▸ **DATA FOR ANALYSIS**
###

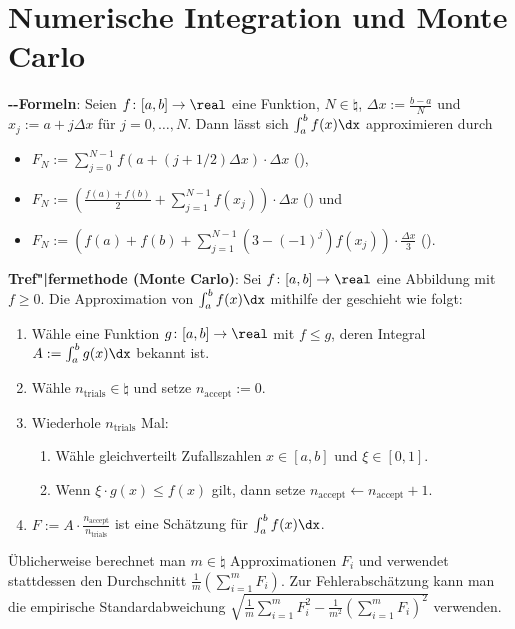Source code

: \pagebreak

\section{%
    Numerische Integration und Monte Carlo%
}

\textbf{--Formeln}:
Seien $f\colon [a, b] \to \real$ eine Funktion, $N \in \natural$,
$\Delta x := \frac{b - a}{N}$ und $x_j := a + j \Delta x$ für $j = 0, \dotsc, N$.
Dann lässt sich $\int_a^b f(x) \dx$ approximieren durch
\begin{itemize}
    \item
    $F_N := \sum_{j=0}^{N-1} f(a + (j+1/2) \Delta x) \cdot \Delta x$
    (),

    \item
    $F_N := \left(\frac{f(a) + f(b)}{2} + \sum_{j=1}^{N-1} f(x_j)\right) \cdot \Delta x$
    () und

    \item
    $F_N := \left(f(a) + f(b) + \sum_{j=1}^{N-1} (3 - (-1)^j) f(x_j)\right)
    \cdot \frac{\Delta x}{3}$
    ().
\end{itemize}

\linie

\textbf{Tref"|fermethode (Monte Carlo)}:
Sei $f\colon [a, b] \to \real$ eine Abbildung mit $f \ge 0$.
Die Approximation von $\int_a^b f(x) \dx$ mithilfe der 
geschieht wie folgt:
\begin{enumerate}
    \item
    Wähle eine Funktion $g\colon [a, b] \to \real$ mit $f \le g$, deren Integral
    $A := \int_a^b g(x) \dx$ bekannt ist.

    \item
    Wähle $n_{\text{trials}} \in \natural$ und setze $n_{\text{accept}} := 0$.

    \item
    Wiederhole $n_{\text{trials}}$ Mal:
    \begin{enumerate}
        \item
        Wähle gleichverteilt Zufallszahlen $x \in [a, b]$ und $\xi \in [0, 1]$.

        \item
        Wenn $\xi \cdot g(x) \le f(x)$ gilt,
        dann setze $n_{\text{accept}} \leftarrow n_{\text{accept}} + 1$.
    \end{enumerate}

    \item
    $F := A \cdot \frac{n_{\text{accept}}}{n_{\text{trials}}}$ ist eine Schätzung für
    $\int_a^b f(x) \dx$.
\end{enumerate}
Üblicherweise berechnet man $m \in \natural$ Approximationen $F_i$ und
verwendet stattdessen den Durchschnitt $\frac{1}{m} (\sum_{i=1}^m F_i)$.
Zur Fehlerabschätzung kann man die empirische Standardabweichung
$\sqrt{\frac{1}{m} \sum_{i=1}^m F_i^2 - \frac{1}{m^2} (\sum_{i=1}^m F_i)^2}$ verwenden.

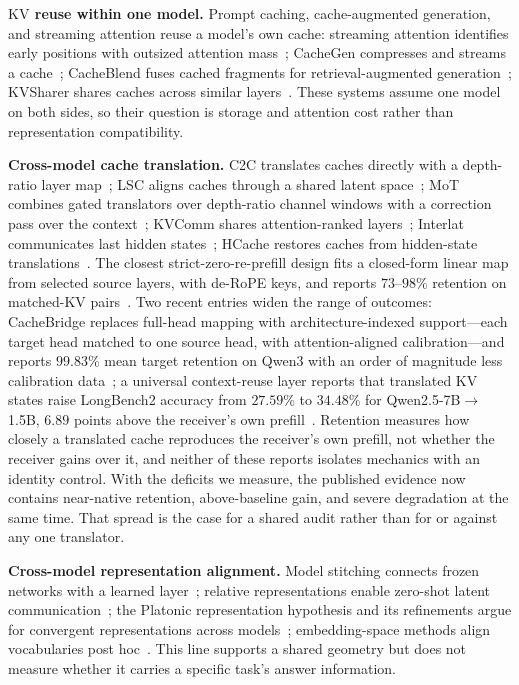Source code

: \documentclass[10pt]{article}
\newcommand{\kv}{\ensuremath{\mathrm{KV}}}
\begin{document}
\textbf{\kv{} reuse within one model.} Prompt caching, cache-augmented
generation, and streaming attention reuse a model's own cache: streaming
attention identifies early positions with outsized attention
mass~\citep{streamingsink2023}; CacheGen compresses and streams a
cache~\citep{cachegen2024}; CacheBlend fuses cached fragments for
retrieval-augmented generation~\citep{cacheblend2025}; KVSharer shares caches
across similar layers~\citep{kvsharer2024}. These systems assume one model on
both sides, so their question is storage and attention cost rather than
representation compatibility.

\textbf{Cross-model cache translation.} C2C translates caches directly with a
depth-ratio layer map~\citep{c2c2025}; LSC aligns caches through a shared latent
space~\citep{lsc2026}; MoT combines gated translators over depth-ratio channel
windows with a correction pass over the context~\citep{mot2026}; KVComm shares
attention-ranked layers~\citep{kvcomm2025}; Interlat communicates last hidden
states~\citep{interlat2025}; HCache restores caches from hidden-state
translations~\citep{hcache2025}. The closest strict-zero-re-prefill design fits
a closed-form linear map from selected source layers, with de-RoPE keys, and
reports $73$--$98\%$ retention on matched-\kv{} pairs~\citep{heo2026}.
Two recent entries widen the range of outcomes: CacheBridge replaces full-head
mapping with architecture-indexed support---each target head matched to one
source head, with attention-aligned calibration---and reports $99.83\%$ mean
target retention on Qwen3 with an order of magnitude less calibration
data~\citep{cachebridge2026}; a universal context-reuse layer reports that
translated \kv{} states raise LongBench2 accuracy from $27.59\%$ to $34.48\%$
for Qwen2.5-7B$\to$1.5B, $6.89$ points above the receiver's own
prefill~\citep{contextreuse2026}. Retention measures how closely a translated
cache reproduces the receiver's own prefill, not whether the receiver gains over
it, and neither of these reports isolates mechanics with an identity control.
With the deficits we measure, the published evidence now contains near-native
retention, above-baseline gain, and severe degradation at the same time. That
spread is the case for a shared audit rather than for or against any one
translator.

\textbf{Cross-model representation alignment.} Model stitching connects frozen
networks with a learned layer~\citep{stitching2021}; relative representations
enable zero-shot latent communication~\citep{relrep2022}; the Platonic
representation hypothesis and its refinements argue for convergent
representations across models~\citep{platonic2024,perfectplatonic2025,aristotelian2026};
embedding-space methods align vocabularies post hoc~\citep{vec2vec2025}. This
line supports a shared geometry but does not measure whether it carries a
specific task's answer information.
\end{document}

###

▸ **YOUR INSTRUCTIONS**
Every record above, copied exactly and without a single picture, makes up the answer.

▸ **RESULT OF THIS TASK**
Source code

: \pagebreak

\section{%
    Numerische Integration und Monte Carlo%
}

\textbf{--Formeln}:
Seien $f\colon [a, b] \to \real$ eine Funktion, $N \in \natural$,
$\Delta x := \frac{b - a}{N}$ und $x_j := a + j \Delta x$ für $j = 0, \dotsc, N$.
Dann lässt sich $\int_a^b f(x) \dx$ approximieren durch
\begin{itemize}
    \item
    $F_N := \sum_{j=0}^{N-1} f(a + (j+1/2) \Delta x) \cdot \Delta x$
    (),

    \item
    $F_N := \left(\frac{f(a) + f(b)}{2} + \sum_{j=1}^{N-1} f(x_j)\right) \cdot \Delta x$
    () und

    \item
    $F_N := \left(f(a) + f(b) + \sum_{j=1}^{N-1} (3 - (-1)^j) f(x_j)\right)
    \cdot \frac{\Delta x}{3}$
    ().
\end{itemize}

\linie

\textbf{Tref"|fermethode (Monte Carlo)}:
Sei $f\colon [a, b] \to \real$ eine Abbildung mit $f \ge 0$.
Die Approximation von $\int_a^b f(x) \dx$ mithilfe der 
geschieht wie folgt:
\begin{enumerate}
    \item
    Wähle eine Funktion $g\colon [a, b] \to \real$ mit $f \le g$, deren Integral
    $A := \int_a^b g(x) \dx$ bekannt ist.

    \item
    Wähle $n_{\text{trials}} \in \natural$ und setze $n_{\text{accept}} := 0$.

    \item
    Wiederhole $n_{\text{trials}}$ Mal:
    \begin{enumerate}
        \item
        Wähle gleichverteilt Zufallszahlen $x \in [a, b]$ und $\xi \in [0, 1]$.

        \item
        Wenn $\xi \cdot g(x) \le f(x)$ gilt,
        dann setze $n_{\text{accept}} \leftarrow n_{\text{accept}} + 1$.
    \end{enumerate}

    \item
    $F := A \cdot \frac{n_{\text{accept}}}{n_{\text{trials}}}$ ist eine Schätzung für
    $\int_a^b f(x) \dx$.
\end{enumerate}
Üblicherweise berechnet man $m \in \natural$ Approximationen $F_i$ und
verwendet stattdessen den Durchschnitt $\frac{1}{m} (\sum_{i=1}^m F_i)$.
Zur Fehlerabschätzung kann man die empirische Standardabweichung
$\sqrt{\frac{1}{m} \sum_{i=1}^m F_i^2 - \frac{1}{m^2} (\sum_{i=1}^m F_i)^2}$ verwenden.

Source code

: \documentclass[10pt]{article}
\newcommand{\kv}{\ensuremath{\mathrm{KV}}}
\begin{document}
\textbf{\kv{} reuse within one model.} Prompt caching, cache-augmented
generation, and streaming attention reuse a model's own cache: streaming
attention identifies early positions with outsized attention
mass~\citep{streamingsink2023}; CacheGen compresses and streams a
cache~\citep{cachegen2024}; CacheBlend fuses cached fragments for
retrieval-augmented generation~\citep{cacheblend2025}; KVSharer shares caches
across similar layers~\citep{kvsharer2024}. These systems assume one model on
both sides, so their question is storage and attention cost rather than
representation compatibility.

\textbf{Cross-model cache translation.} C2C translates caches directly with a
depth-ratio layer map~\citep{c2c2025}; LSC aligns caches through a shared latent
space~\citep{lsc2026}; MoT combines gated translators over depth-ratio channel
windows with a correction pass over the context~\citep{mot2026}; KVComm shares
attention-ranked layers~\citep{kvcomm2025}; Interlat communicates last hidden
states~\citep{interlat2025}; HCache restores caches from hidden-state
translations~\citep{hcache2025}. The closest strict-zero-re-prefill design fits
a closed-form linear map from selected source layers, with de-RoPE keys, and
reports $73$--$98\%$ retention on matched-\kv{} pairs~\citep{heo2026}.
Two recent entries widen the range of outcomes: CacheBridge replaces full-head
mapping with architecture-indexed support---each target head matched to one
source head, with attention-aligned calibration---and reports $99.83\%$ mean
target retention on Qwen3 with an order of magnitude less calibration
data~\citep{cachebridge2026}; a universal context-reuse layer reports that
translated \kv{} states raise LongBench2 accuracy from $27.59\%$ to $34.48\%$
for Qwen2.5-7B$\to$1.5B, $6.89$ points above the receiver's own
prefill~\citep{contextreuse2026}. Retention measures how closely a translated
cache reproduces the receiver's own prefill, not whether the receiver gains over
it, and neither of these reports isolates mechanics with an identity control.
With the deficits we measure, the published evidence now contains near-native
retention, above-baseline gain, and severe degradation at the same time. That
spread is the case for a shared audit rather than for or against any one
translator.

\textbf{Cross-model representation alignment.} Model stitching connects frozen
networks with a learned layer~\citep{stitching2021}; relative representations
enable zero-shot latent communication~\citep{relrep2022}; the Platonic
representation hypothesis and its refinements argue for convergent
representations across models~\citep{platonic2024,perfectplatonic2025,aristotelian2026};
embedding-space methods align vocabularies post hoc~\citep{vec2vec2025}. This
line supports a shared geometry but does not measure whether it carries a
specific task's answer information.
\end{document}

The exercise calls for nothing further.